Every entry below should come back unchanged, except that the pictures are dropped.

(Data to examine)

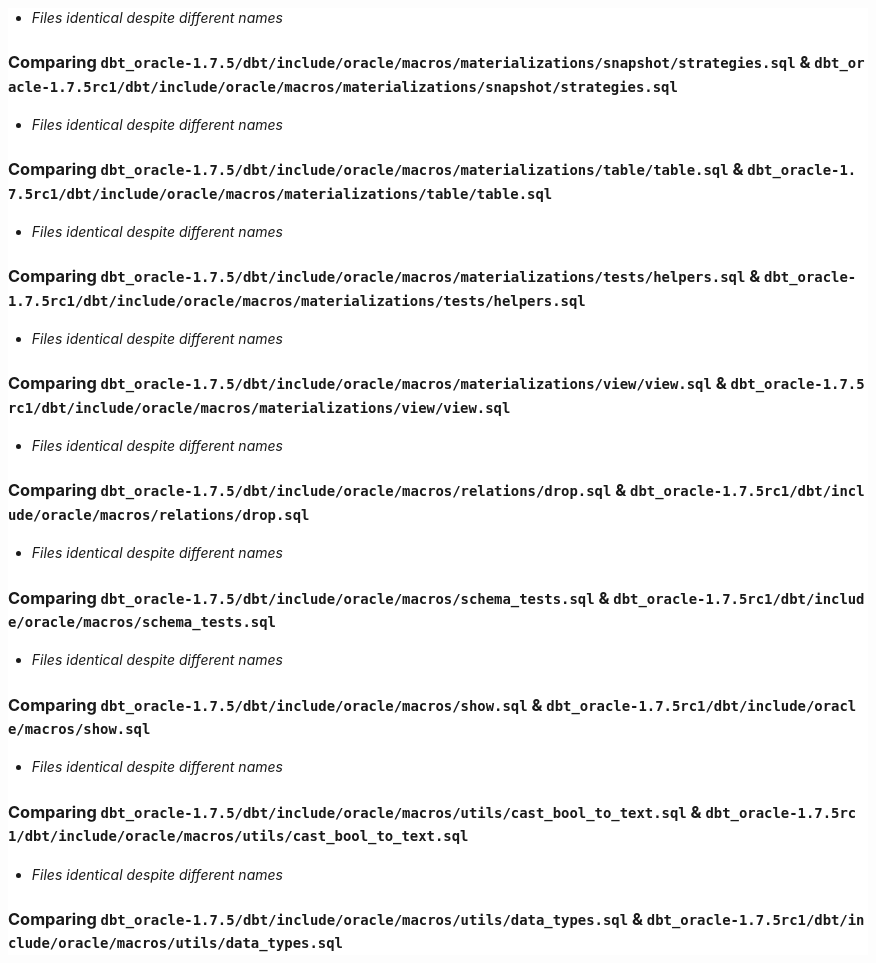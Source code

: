  * *Files identical despite different names*

### Comparing `dbt_oracle-1.7.5/dbt/include/oracle/macros/materializations/snapshot/strategies.sql` & `dbt_oracle-1.7.5rc1/dbt/include/oracle/macros/materializations/snapshot/strategies.sql`

 * *Files identical despite different names*

### Comparing `dbt_oracle-1.7.5/dbt/include/oracle/macros/materializations/table/table.sql` & `dbt_oracle-1.7.5rc1/dbt/include/oracle/macros/materializations/table/table.sql`

 * *Files identical despite different names*

### Comparing `dbt_oracle-1.7.5/dbt/include/oracle/macros/materializations/tests/helpers.sql` & `dbt_oracle-1.7.5rc1/dbt/include/oracle/macros/materializations/tests/helpers.sql`

 * *Files identical despite different names*

### Comparing `dbt_oracle-1.7.5/dbt/include/oracle/macros/materializations/view/view.sql` & `dbt_oracle-1.7.5rc1/dbt/include/oracle/macros/materializations/view/view.sql`

 * *Files identical despite different names*

### Comparing `dbt_oracle-1.7.5/dbt/include/oracle/macros/relations/drop.sql` & `dbt_oracle-1.7.5rc1/dbt/include/oracle/macros/relations/drop.sql`

 * *Files identical despite different names*

### Comparing `dbt_oracle-1.7.5/dbt/include/oracle/macros/schema_tests.sql` & `dbt_oracle-1.7.5rc1/dbt/include/oracle/macros/schema_tests.sql`

 * *Files identical despite different names*

### Comparing `dbt_oracle-1.7.5/dbt/include/oracle/macros/show.sql` & `dbt_oracle-1.7.5rc1/dbt/include/oracle/macros/show.sql`

 * *Files identical despite different names*

### Comparing `dbt_oracle-1.7.5/dbt/include/oracle/macros/utils/cast_bool_to_text.sql` & `dbt_oracle-1.7.5rc1/dbt/include/oracle/macros/utils/cast_bool_to_text.sql`

 * *Files identical despite different names*

### Comparing `dbt_oracle-1.7.5/dbt/include/oracle/macros/utils/data_types.sql` & `dbt_oracle-1.7.5rc1/dbt/include/oracle/macros/utils/data_types.sql`
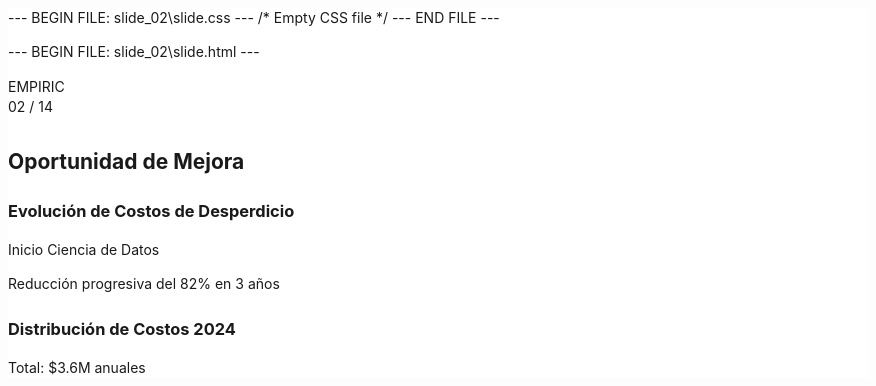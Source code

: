 

--- BEGIN FILE: slide_02\slide.css ---
/* Empty CSS file */
--- END FILE ---





--- BEGIN FILE: slide_02\slide.html ---
<div class="slide slide-light" id="slide-2">
 <div class="slide-header">
  <div class="empiric-logo-small">
   <div class="logo-squares-small">
    <div class="square-small red">
    </div>
    <div class="square-small yellow">
    </div>
    <div class="square-small green">
    </div>
   </div>
   <span class="logo-text-small">
    EMPIRIC
   </span>
  </div>
  <span class="slide-number">
   02 / 14
  </span>
 </div>
 <div class="slide-content">
  <h2 class="slide-title">
   Oportunidad de Mejora
  </h2>
  <div class="content-section">
   <div class="chart-section">
    <div class="chart-box">
     <h3 class="chart-title">
      Evolución de Costos de Desperdicio
     </h3>
     <canvas class="chart-canvas" id="wasteChart">
     </canvas>
     <div class="data-science-arrow">
      <div class="arrow-container">
       <div class="arrow">
       </div>
       <span class="arrow-text">
        Inicio Ciencia de Datos
       </span>
      </div>
     </div>
     <p class="chart-subtitle">
      Reducción progresiva del 82% en 3 años
     </p>
    </div>
    <div class="chart-box">
     <h3 class="chart-title">
      Distribución de Costos 2024
     </h3>
     <canvas class="chart-canvas" id="pieChart">
     </canvas>
     <p class="chart-subtitle">
      Total: $3.6M anuales
     </p>
    </div>
   </div>
   <div class="metrics-highlight">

(End Data to examine)

__Problem solution__.
Source code

:  * *Files identical despite different names*

### Comparing `dbt_oracle-1.7.5/dbt/include/oracle/macros/materializations/snapshot/strategies.sql` & `dbt_oracle-1.7.5rc1/dbt/include/oracle/macros/materializations/snapshot/strategies.sql`

 * *Files identical despite different names*

### Comparing `dbt_oracle-1.7.5/dbt/include/oracle/macros/materializations/table/table.sql` & `dbt_oracle-1.7.5rc1/dbt/include/oracle/macros/materializations/table/table.sql`

 * *Files identical despite different names*

### Comparing `dbt_oracle-1.7.5/dbt/include/oracle/macros/materializations/tests/helpers.sql` & `dbt_oracle-1.7.5rc1/dbt/include/oracle/macros/materializations/tests/helpers.sql`

 * *Files identical despite different names*

### Comparing `dbt_oracle-1.7.5/dbt/include/oracle/macros/materializations/view/view.sql` & `dbt_oracle-1.7.5rc1/dbt/include/oracle/macros/materializations/view/view.sql`

 * *Files identical despite different names*

### Comparing `dbt_oracle-1.7.5/dbt/include/oracle/macros/relations/drop.sql` & `dbt_oracle-1.7.5rc1/dbt/include/oracle/macros/relations/drop.sql`

 * *Files identical despite different names*

### Comparing `dbt_oracle-1.7.5/dbt/include/oracle/macros/schema_tests.sql` & `dbt_oracle-1.7.5rc1/dbt/include/oracle/macros/schema_tests.sql`

 * *Files identical despite different names*

### Comparing `dbt_oracle-1.7.5/dbt/include/oracle/macros/show.sql` & `dbt_oracle-1.7.5rc1/dbt/include/oracle/macros/show.sql`

 * *Files identical despite different names*

### Comparing `dbt_oracle-1.7.5/dbt/include/oracle/macros/utils/cast_bool_to_text.sql` & `dbt_oracle-1.7.5rc1/dbt/include/oracle/macros/utils/cast_bool_to_text.sql`

 * *Files identical despite different names*

### Comparing `dbt_oracle-1.7.5/dbt/include/oracle/macros/utils/data_types.sql` & `dbt_oracle-1.7.5rc1/dbt/include/oracle/macros/utils/data_types.sql`
Source code

: 

--- BEGIN FILE: slide_02\slide.css ---
/* Empty CSS file */
--- END FILE ---





--- BEGIN FILE: slide_02\slide.html ---
<div class="slide slide-light" id="slide-2">
 <div class="slide-header">
  <div class="empiric-logo-small">
   <div class="logo-squares-small">
    <div class="square-small red">
    </div>
    <div class="square-small yellow">
    </div>
    <div class="square-small green">
    </div>
   </div>
   <span class="logo-text-small">
    EMPIRIC
   </span>
  </div>
  <span class="slide-number">
   02 / 14
  </span>
 </div>
 <div class="slide-content">
  <h2 class="slide-title">
   Oportunidad de Mejora
  </h2>
  <div class="content-section">
   <div class="chart-section">
    <div class="chart-box">
     <h3 class="chart-title">
      Evolución de Costos de Desperdicio
     </h3>
     <canvas class="chart-canvas" id="wasteChart">
     </canvas>
     <div class="data-science-arrow">
      <div class="arrow-container">
       <div class="arrow">
       </div>
       <span class="arrow-text">
        Inicio Ciencia de Datos
       </span>
      </div>
     </div>
     <p class="chart-subtitle">
      Reducción progresiva del 82% en 3 años
     </p>
    </div>
    <div class="chart-box">
     <h3 class="chart-title">
      Distribución de Costos 2024
     </h3>
     <canvas class="chart-canvas" id="pieChart">
     </canvas>
     <p class="chart-subtitle">
      Total: $3.6M anuales
     </p>
    </div>
   </div>
   <div class="metrics-highlight">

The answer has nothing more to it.